Similarity Document Preparator

Description

A block of the Similarity Document Preparator component pre-processes the output of a predictive model and optional additional metadata to produce an output compatible with the input of a Similarity Indexer block, that is a list of Elasticsearch fields corresponding to input metadata, each with its values.
The block uses the lists of metadata and, possibly, sections, contained in a similarity model to determine which metadata to pre-process and how.

Input

A Similarity Document Preparator block has these input variables:

customMetadata (object): optional additional metadata to pre-process.
modelAnalyzedDocument (object): analysis output to map to the document key of the output of the upstream block of a predictive model.
modelOutput (string): reserved for system workflows, must be omitted.
modelOutputCompressionAlgorithm (string): reserved for system workflows, must be omitted.
spk (object): override of the SPK functional property. Reserved for system workflows, must be omitted.

Block properties

Block properties can be set by editing the block.
Similarity Document Preparator workflow blocks have the following properties:

Basic properties:
- Block name, it can be edited
- Component version (read only)
- Block ID (read only)
Functional:
- SPK: similarity model. Is used by the block to determine which input metadata taken from the document input variable must be pre-processed and how. The block doesn't use the similarity model to pre-process custom metadata corresponding to the customMetadata input variable, if any.

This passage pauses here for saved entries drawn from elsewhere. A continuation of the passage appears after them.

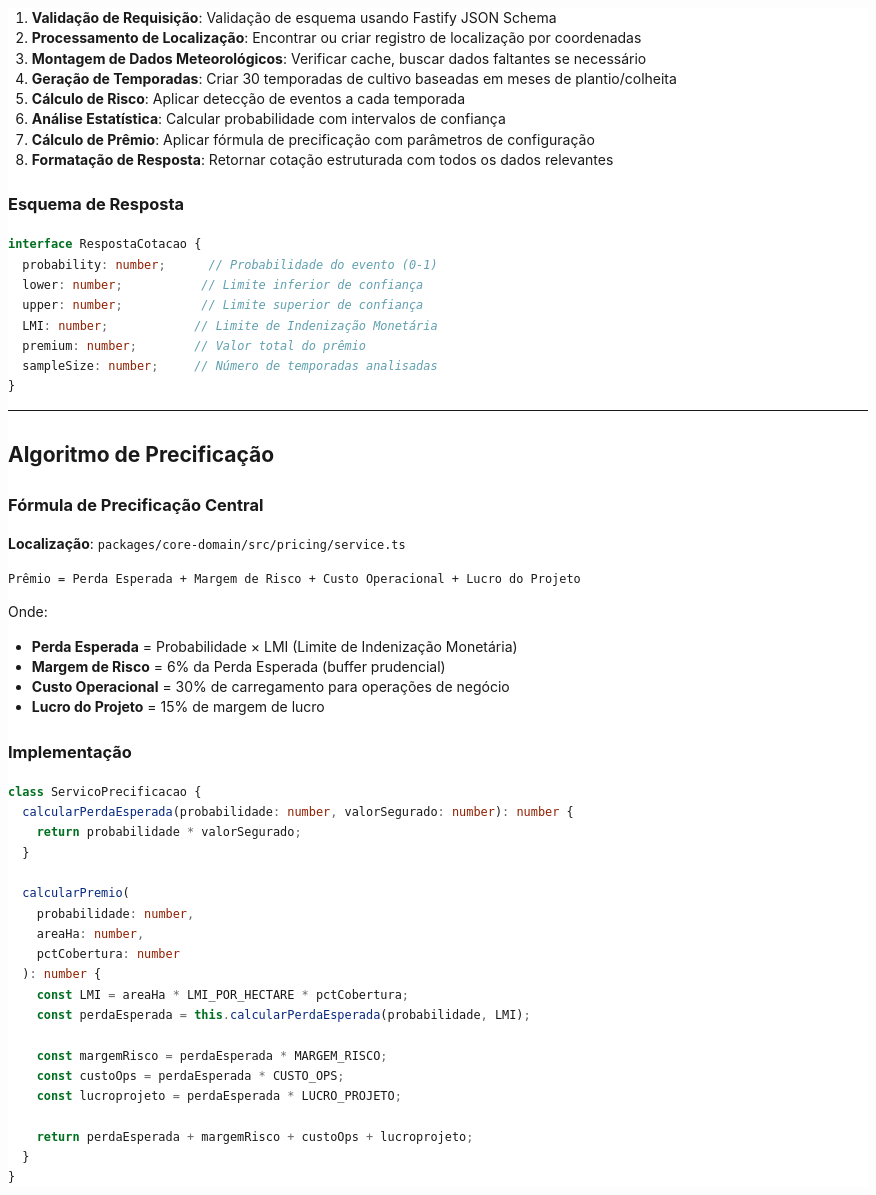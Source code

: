 1. **Validação de Requisição**: Validação de esquema usando Fastify JSON Schema
2. **Processamento de Localização**: Encontrar ou criar registro de localização por coordenadas
3. **Montagem de Dados Meteorológicos**: Verificar cache, buscar dados faltantes se necessário
4. **Geração de Temporadas**: Criar 30 temporadas de cultivo baseadas em meses de plantio/colheita
5. **Cálculo de Risco**: Aplicar detecção de eventos a cada temporada
6. **Análise Estatística**: Calcular probabilidade com intervalos de confiança
7. **Cálculo de Prêmio**: Aplicar fórmula de precificação com parâmetros de configuração
8. **Formatação de Resposta**: Retornar cotação estruturada com todos os dados relevantes

### Esquema de Resposta

```typescript
interface RespostaCotacao {
  probability: number;      // Probabilidade do evento (0-1)
  lower: number;           // Limite inferior de confiança
  upper: number;           // Limite superior de confiança
  LMI: number;            // Limite de Indenização Monetária
  premium: number;        // Valor total do prêmio
  sampleSize: number;     // Número de temporadas analisadas
}
```

---

## Algoritmo de Precificação

### Fórmula de Precificação Central

**Localização**: `packages/core-domain/src/pricing/service.ts`

```
Prêmio = Perda Esperada + Margem de Risco + Custo Operacional + Lucro do Projeto
```

Onde:
- **Perda Esperada** = Probabilidade × LMI (Limite de Indenização Monetária)
- **Margem de Risco** = 6% da Perda Esperada (buffer prudencial)
- **Custo Operacional** = 30% de carregamento para operações de negócio
- **Lucro do Projeto** = 15% de margem de lucro

### Implementação

```typescript
class ServicoPrecificacao {
  calcularPerdaEsperada(probabilidade: number, valorSegurado: number): number {
    return probabilidade * valorSegurado;
  }
  
  calcularPremio(
    probabilidade: number,
    areaHa: number,
    pctCobertura: number
  ): number {
    const LMI = areaHa * LMI_POR_HECTARE * pctCobertura;
    const perdaEsperada = this.calcularPerdaEsperada(probabilidade, LMI);
    
    const margemRisco = perdaEsperada * MARGEM_RISCO;
    const custoOps = perdaEsperada * CUSTO_OPS;
    const lucroprojeto = perdaEsperada * LUCRO_PROJETO;
    
    return perdaEsperada + margemRisco + custoOps + lucroprojeto;
  }
}
```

Custom metadata is simply "echoed" in the block's [output](#output].
Deployment:
- Timeout: execution timeout expressed in minutes (m) or seconds (s).
- Replicas: number of required instances.
- Memory: required memory.
- CPU: thousandths of a CPU required (for example: 1000 = 1 CPU).
- Consumer Number: number of threads of the consumer, the software module of the block that provides input to process by taking it from the block's work queue.
Input: input properties correspond to the input variables of the component (see above).
Output: read-only, the output manifest of the component.

Output

The output of a Similarity Document Preparator block is a JSON object compatible with the input of a Similarity Indexer block.
For example:

{
    "outputFields": {
        "scored_std_tokens_MLE_BODY": [
            "west|50.29",
            "curve|46.09"
        ],
        "std_tokens_MLE_BODY": [
            "west",
            "curve"
        ],
        "scored_std_THESAURUS_BODY": [
            "The Moon|100.0",
            "Milky Way Galaxy|0.0",
            "Cosmology|0.0",
            "Natural satellites|50.0"
        ],
        "scored_std_tokens_TPC": [
            "astronomy|4.3"
        ],
        "scored_std_tokens_MPH_BODY": [
            "be at west|100.0"
        ],
        "std_tokens_MPH_BODY": [
            "be at west"
        ],
        "std_tokens_TPC": [
            "astronomy"
        ],
        "std_THESAURUS_BODY": [
            "The Moon",
            "Milky Way Galaxy",
            "Cosmology",
            "Natural satellites"
        ]
    }
}

The output has the following structure:

{
    "outputFields": {}
}

where the outputFields object contains a property for each metadata to index.
Every property is an array. The property name is the name of the Elasticsearch field corresponding to the metadata, while the items of the array are the values of the metadata to index.
If the input metadata had a score—this happens with tokens like the main lemmas or with extractions—the format of the value is:

value|score

where value is the value of the metadata and score is the score of the value.